- Task goal
Each line in the entries below that holds the string "setToolSmartPen" is to be listed.

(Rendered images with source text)
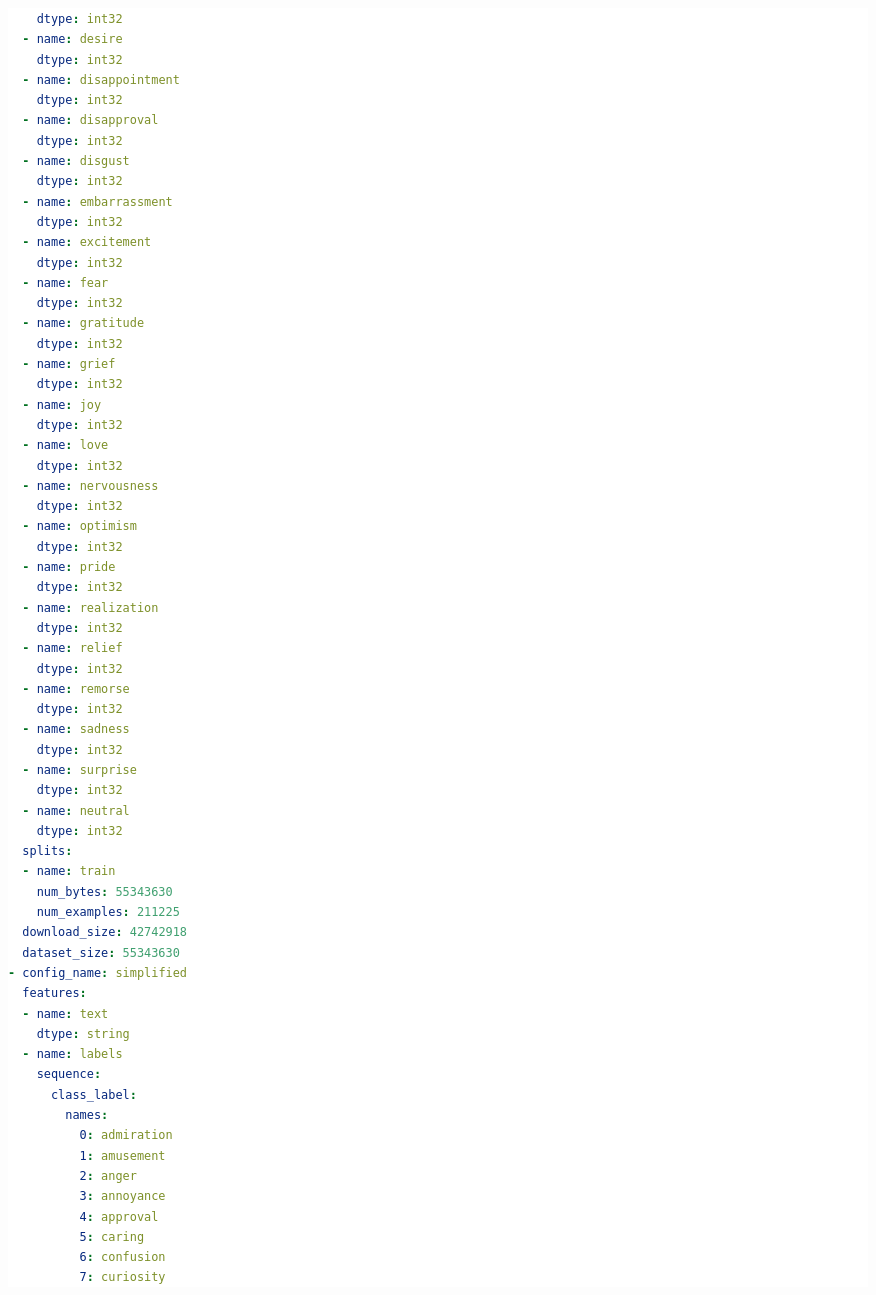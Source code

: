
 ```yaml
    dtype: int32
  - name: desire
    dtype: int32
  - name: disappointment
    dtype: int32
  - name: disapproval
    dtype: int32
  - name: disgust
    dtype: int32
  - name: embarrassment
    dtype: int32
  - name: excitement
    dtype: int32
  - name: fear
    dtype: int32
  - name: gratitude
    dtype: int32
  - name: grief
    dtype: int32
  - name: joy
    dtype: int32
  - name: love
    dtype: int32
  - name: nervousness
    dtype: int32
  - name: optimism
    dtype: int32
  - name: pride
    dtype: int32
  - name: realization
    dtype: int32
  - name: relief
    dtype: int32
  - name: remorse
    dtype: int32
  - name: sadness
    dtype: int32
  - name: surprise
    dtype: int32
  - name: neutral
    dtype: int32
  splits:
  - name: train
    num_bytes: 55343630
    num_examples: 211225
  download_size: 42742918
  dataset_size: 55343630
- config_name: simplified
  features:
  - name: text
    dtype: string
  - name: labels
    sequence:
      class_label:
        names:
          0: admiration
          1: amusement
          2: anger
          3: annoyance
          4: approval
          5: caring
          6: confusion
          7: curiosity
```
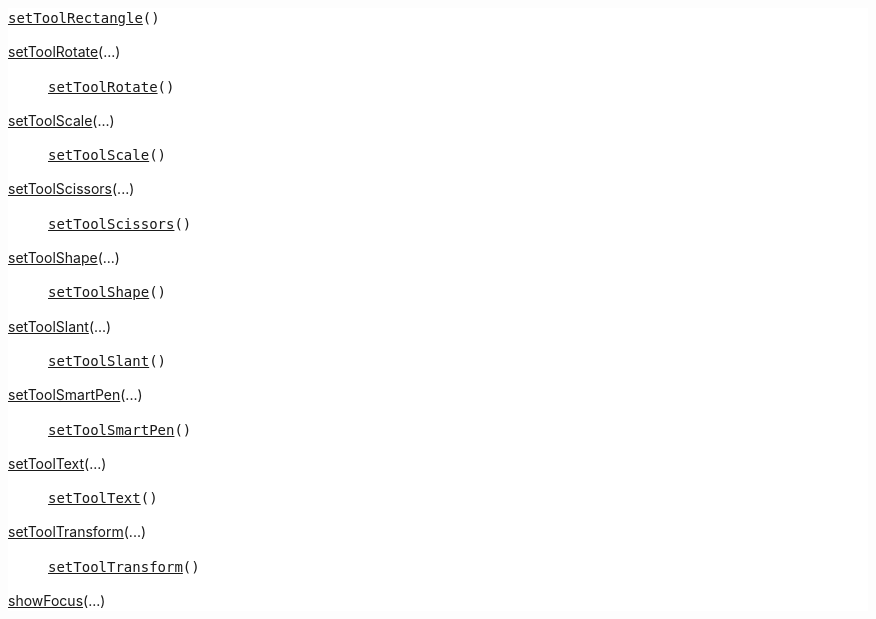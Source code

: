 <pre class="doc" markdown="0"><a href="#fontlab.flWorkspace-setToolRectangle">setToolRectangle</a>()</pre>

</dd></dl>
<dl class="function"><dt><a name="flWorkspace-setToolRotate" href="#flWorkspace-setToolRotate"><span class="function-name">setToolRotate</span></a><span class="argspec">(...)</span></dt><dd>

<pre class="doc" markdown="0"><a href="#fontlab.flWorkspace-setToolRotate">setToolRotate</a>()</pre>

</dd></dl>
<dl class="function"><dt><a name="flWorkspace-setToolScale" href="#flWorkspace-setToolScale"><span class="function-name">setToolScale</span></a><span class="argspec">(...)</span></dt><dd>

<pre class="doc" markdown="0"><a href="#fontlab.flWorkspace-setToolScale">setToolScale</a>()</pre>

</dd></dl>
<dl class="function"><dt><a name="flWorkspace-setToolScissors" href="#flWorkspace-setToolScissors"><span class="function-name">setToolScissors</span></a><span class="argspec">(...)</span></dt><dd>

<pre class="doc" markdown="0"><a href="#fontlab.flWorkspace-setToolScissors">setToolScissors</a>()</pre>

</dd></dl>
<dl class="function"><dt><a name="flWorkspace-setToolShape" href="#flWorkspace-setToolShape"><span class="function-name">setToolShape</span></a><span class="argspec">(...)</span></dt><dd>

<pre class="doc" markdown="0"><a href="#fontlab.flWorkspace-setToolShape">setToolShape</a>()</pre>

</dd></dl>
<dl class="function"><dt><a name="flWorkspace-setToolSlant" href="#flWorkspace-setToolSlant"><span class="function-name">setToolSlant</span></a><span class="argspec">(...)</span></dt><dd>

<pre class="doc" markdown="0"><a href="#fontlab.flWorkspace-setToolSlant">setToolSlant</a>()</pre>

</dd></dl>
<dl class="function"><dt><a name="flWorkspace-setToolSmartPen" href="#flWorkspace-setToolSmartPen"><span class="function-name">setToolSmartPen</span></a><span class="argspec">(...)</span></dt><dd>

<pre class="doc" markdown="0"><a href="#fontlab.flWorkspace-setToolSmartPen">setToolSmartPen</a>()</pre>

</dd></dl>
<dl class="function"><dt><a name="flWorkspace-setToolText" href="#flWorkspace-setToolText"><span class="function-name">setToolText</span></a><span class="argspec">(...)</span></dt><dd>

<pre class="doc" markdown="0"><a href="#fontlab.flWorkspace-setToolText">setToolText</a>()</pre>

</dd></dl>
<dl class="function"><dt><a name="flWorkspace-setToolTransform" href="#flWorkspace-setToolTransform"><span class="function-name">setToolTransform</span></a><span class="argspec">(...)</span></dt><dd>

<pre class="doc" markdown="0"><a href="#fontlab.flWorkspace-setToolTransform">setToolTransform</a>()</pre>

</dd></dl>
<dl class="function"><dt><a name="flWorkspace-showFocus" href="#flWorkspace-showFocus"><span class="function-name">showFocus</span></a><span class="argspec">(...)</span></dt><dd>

- The completed task
<dl class="function"><dt><a name="flWorkspace-setToolSmartPen" href="#flWorkspace-setToolSmartPen"><span class="function-name">setToolSmartPen</span></a><span class="argspec">(...)</span></dt><dd>
<pre class="doc" markdown="0"><a href="#fontlab.flWorkspace-setToolSmartPen">setToolSmartPen</a>()</pre>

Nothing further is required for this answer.